From the entries below, transcribe exactly the lines between the line holding "<li>Best commission on market</li>" and the line holding "<li>Escape from blocking</li>", inclusive; skip all other lines.
============
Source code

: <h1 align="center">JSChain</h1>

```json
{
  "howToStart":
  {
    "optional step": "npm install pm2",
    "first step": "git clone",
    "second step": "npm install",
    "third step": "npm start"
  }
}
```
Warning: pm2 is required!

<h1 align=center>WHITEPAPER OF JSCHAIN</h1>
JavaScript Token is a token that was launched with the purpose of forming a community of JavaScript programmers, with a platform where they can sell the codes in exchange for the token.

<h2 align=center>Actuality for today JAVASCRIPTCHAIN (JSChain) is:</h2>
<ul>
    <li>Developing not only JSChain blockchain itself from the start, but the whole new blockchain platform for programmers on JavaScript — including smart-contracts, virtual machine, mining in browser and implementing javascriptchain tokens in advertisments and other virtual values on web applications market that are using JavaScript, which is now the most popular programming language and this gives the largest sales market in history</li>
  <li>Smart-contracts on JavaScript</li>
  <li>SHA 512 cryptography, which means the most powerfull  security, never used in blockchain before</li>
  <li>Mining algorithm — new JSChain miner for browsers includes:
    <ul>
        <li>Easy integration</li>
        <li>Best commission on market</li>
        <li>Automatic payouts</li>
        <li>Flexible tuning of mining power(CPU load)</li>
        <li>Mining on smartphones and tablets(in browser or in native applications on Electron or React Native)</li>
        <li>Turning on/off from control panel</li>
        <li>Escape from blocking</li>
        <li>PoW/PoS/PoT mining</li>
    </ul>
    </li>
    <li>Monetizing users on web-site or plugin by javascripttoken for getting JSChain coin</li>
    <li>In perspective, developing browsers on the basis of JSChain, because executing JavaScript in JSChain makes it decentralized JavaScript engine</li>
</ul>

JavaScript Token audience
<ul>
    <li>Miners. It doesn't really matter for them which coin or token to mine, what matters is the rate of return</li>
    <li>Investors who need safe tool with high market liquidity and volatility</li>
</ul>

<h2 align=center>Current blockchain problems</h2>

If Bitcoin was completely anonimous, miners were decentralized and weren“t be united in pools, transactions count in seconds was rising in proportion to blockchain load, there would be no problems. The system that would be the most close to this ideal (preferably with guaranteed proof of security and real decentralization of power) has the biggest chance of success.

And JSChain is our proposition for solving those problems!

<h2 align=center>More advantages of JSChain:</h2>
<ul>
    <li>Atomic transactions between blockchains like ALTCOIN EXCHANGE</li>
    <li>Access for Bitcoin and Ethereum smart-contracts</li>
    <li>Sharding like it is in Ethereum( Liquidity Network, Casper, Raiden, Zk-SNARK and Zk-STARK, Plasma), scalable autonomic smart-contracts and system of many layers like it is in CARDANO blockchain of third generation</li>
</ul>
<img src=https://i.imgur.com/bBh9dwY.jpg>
============
[Exercise answer]
        <li>Best commission on market</li>
        <li>Automatic payouts</li>
        <li>Flexible tuning of mining power(CPU load)</li>
        <li>Mining on smartphones and tablets(in browser or in native applications on Electron or React Native)</li>
        <li>Turning on/off from control panel</li>
        <li>Escape from blocking</li>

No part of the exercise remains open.